"Le cannabis m'aide dans certains moments de transition. Je peux plus facilement mettre de côté ma liste de choses à faire au travail, ainsi que les défis et les frustrations que j'ai vécus ce jour-là, et me mettre dans un état d'esprit qui me permet d'aider patiemment à faire les devoirs ou de préparer le dîner avec ma fille."
Danielle Simone Brand a 42 ans. Dans une enquête de la BBC, cette Californienne mère de deux enfants de 8 et 11 ans, avoue être une consommatrice régulière de cannabis. Non pas pour "planer", mais pour faire face aux défis de la parentalité.
Son cas est loin d’être isolé. Selon le média britannique, les « cannamoms » (contraction de "cannabis" et de "mom", "maman" en anglais) sont un phénomène de plus en plus répandu aux États-Unis. Danielle Simone Brand leur a même consacré un livre, écrit spécifiquement "pour les mères traditionnelles qui ne connaissent pas grand-chose au cannabis". Selon elle, ce mouvement "affirme que nous pouvons être des parents responsables et consommer du cannabis en même temps".
Une aide pour être plus patiente avec ses enfants
Aux États-Unis et au Canada, l'entrée en vigueur progressive de la légalisation du cannabis a élargi le spectre des consommateurs. Parmi eux, se trouvent désormais des parents, en notamment des mères, qui utilisent cette drogue douce pour les aider à gérer leur vie de parent.
Selon la chercheuse Heather McIlvaine-Newsad, l’émergence du phénomène des cannamoms est aussi due aux réseaux sociaux. Alors qu’en 2018, elles n’étaient qu’une poignée à assumer leur consommation de marijuana sur Facebook, il existe aujourd’hui plus d’une vingtaine de groupes sur le réseau social, et chacun compte plusieurs milliers de membres.
Parmi elles, se trouve Latrese Thomas, 40 ans et mère de trois enfants. Elle reconnaît consommer du cannabis "de la même manière que d’autres boivent du vin".
"Après une longue journée avec les enfants - surtout pendant la pandémie, quand j'étais à la maison avec mes trois bébés, toute la journée - une fois qu'ils étaient endormis, je faisais couler un bain, je mettais des sels de bain au cannabis dans mon bain et je fumais aussi du cannabis", raconte-t-elle.

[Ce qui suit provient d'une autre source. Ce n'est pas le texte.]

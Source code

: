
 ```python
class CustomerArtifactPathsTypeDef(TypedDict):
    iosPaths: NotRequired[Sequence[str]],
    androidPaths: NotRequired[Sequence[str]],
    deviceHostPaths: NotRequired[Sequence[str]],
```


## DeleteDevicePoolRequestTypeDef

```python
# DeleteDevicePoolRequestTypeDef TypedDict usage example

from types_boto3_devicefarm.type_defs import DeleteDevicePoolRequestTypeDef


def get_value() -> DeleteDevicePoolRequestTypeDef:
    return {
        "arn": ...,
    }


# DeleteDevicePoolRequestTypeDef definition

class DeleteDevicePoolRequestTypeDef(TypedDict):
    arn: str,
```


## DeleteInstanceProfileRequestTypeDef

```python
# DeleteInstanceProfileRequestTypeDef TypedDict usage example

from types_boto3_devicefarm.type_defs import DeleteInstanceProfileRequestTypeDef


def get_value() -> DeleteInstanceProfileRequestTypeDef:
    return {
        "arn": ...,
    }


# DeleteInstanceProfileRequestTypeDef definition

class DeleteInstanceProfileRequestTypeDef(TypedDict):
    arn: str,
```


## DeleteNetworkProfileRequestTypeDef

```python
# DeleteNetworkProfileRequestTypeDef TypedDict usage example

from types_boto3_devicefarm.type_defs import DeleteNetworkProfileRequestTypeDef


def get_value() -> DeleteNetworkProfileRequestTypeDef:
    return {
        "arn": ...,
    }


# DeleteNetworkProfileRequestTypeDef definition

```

Le cannabis aide aussi ces mères à rester calmes face à des situations stressantes, particulièrement depuis la pandémie de Covid-19 et les confinements successifs. "Ma consommation de cannabis a non seulement contribué à apaiser ma propre anxiété face à la situation, mais a fait de moi un parent plus patient", affirme ainsi Barinder Rasode, une mère de famille de 53 ans.
Des effets encore inconnus sur la santé
L’essentiel pour ces mères est de microdoser leur consommation de cannabis. "Si je suis parent, je ne veux qu'une dose suffisamment faible pour que cela change un peu ma perspective. Toutes les pensées, les listes de choses à faire et tous les trucs du cerveau de la mère ralentissent suffisamment pour que je puisse être plus présente, plus patiente et plus créative avec mes enfants", explique Barinder Rasode.
"La grande idée fausse est que nous ne fumons que pour planer. Eh bien, non. Je suis toujours une maman. Je dois toujours fonctionner. Je dirige toujours une entreprise. Je dois toujours aller chercher et déposer les enfants et assister aux entraînements", rappelle Latrese Thomas.
À l’heure actuelle, les effets positifs de cette consommation très faible de cannabis sur la santé restent en grande partie inconnus. Une étude publiée en 2017 par l’Académie nationale des sciences a ainsi conclu qu’il y a peu de preuves suggérant que le cannabis peut causer le genre d'effets sur la santé à long terme. Des travaux publiés en 2018 mettent quant à eux en évidence les risques potentiels sur la santé mentale, mais aussi la santé physique, la consommation de cannabis étant liée à une hausse des blessures et des accidents domestiques. Mais ces études concernent des consommations plus importantes, ce qui souligne la nécessité de poursuivre les recherches sur le microdosage, d’autant plus si le phénomène des "cannamoms" s’intensifie dans les années à venir.